IvanFischer

Humano en su impureza

Barcelona. 20/3/16. Palau de la Música Catalana. Mahler: Tercera Sinfonía. Anna Larsson, contralto. Coro femenino del Orfeó Català, coro infantil del Orfeó Català. Budapest Festival Orchestra. Dirección: Iván Fischer.

Cuando una orquesta ha sido construida siguiendo un criterio y un proyecto estrictamente artístico a largo plazo, y éste lo conduce una mano experimentada, el resultado suele ser satisfactorio. Es el caso de la Budapest Festival Orchestra fundada y dirigida por el “mahleriano” Iván Fischer, que ha sido capaz de convertir la orquesta en un instrumento poderoso, de sonido cálido y de gran equilibrio, a lo largo de estos treinta años de trayectoria.

La orquesta y el director húngaro dejaron muy buen recuerdo la temporada pasada en el Palau con una soberbia Cuarta de Mahler, y esta vez con un Palau lleno venían a consolidar ese nombre con una versión de autoridad de la Tercera, que en poco menos de dos meses se ha podido escuchar dos veces en Barcelona, la primera a cargo de la OBC a finales de enero.
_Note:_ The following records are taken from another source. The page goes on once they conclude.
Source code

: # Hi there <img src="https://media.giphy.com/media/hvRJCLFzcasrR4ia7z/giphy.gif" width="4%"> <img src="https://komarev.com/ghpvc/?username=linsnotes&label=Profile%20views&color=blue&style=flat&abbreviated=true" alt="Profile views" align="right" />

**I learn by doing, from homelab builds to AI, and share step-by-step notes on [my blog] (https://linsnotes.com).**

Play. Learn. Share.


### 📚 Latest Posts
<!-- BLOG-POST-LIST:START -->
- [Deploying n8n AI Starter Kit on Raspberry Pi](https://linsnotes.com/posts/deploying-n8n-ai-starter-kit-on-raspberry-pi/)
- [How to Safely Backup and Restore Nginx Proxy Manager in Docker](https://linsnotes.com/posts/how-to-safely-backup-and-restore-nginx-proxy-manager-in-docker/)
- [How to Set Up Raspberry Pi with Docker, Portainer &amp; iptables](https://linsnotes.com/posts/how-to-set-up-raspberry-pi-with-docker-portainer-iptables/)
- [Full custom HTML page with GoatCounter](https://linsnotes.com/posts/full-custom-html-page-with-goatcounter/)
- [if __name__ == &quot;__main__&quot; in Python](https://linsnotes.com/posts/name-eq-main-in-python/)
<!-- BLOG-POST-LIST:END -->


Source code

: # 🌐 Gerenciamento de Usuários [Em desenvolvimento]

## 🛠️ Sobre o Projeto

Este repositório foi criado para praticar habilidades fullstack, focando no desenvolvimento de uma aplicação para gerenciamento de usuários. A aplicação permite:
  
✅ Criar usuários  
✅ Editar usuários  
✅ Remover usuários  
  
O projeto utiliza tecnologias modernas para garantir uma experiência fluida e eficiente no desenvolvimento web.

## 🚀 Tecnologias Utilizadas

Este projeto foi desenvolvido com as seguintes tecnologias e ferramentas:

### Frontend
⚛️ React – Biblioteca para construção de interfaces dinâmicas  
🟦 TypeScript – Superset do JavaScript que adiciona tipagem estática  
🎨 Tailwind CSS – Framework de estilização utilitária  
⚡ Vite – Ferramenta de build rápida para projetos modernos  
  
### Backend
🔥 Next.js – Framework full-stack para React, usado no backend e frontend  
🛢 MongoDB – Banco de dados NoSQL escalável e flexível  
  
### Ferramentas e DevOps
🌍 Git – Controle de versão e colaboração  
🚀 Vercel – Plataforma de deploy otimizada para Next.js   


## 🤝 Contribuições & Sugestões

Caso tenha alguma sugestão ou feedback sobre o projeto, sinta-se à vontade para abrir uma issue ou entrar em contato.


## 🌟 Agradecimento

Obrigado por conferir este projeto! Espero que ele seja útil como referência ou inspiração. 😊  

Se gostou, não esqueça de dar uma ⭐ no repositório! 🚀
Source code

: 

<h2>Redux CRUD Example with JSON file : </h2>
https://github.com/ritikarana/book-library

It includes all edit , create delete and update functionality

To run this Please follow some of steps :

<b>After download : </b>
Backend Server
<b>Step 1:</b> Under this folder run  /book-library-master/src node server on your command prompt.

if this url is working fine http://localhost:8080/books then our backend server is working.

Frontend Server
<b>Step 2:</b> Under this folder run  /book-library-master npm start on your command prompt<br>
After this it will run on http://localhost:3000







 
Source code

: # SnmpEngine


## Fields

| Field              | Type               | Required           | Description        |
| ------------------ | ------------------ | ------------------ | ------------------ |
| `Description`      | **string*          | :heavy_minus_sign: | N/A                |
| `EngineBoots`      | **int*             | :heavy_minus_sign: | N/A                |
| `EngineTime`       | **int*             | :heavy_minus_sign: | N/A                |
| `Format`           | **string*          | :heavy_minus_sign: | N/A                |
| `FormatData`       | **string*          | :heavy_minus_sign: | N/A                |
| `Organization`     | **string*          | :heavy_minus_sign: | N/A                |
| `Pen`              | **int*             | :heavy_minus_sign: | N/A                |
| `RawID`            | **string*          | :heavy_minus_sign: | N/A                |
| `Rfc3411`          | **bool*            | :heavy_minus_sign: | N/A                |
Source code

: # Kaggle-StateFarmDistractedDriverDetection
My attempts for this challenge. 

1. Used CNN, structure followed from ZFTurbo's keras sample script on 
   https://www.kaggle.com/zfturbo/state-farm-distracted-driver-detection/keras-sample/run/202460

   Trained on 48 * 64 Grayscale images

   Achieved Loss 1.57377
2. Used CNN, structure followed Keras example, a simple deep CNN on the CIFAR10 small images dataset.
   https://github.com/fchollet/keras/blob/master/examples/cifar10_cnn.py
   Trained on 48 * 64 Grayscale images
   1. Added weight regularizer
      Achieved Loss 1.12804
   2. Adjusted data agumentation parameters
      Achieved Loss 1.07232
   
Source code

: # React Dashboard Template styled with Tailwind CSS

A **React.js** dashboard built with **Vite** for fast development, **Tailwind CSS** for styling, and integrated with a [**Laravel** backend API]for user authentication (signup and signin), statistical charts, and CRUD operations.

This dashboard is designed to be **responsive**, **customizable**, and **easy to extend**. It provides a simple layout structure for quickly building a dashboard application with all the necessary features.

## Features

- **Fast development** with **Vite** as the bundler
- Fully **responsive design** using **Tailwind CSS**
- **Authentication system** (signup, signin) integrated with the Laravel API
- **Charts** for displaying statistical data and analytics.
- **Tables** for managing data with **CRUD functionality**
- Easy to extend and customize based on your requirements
Hubiéramos podido presenciar una versión inolvidable, de no ser por una mala administración de la acústica de la sala que hizo caer en las temidas estridencias, y de excesivas imprecisiones en los metales, especialmente en trompetas y trombones, que a mi juicio no estuvieron a la altura del resto, a lo que se añadió una contralto muy discreta y un coro sin proyección ni acierto en ninguno de los contados momentos que interviene en la obra. Sin embargo, debo confesar que cuando la música de Mahler se aborda con un carácter como el que imprimió Fischer, “no logro comportarme con frialdad crítica” frente a ella, como decía Nietzsche que le sucedía con Wagner. En este sentido, creo que es justo reconocer que pese a todas las dificultades fue una Tercera de carácter y sonoridad genuina muy difícil de escuchar hoy, labrada por el director con un oficio poco frecuente y traída desde un mundo que ya no existe –diría que al que en cierto modo pertenece la batuta de Fischer– como si llegara viajando por el tiempo desde ese vasto imperio austrohúngaro que se fue apagando junto al viejo emperador. Ya en el primer movimiento, para el que el director reservó un carácter trágico, la orquesta desbrozó con claridad ese “despertar del espíritu de la tierra” que sobrevuela toda la partitura, sin dejar de mantener, particularmente en las cuerdas, un acertado tono pesante y fúnebre como pide el compositor. Una sección de contrabajos imperial, colocada al final y separados por la fila de los vientos del resto de cuerdas, destacó en el primer movimiento, y en los límites de la sincera efusividad, la orquesta logró un discurso de gran fluidez y consistencia.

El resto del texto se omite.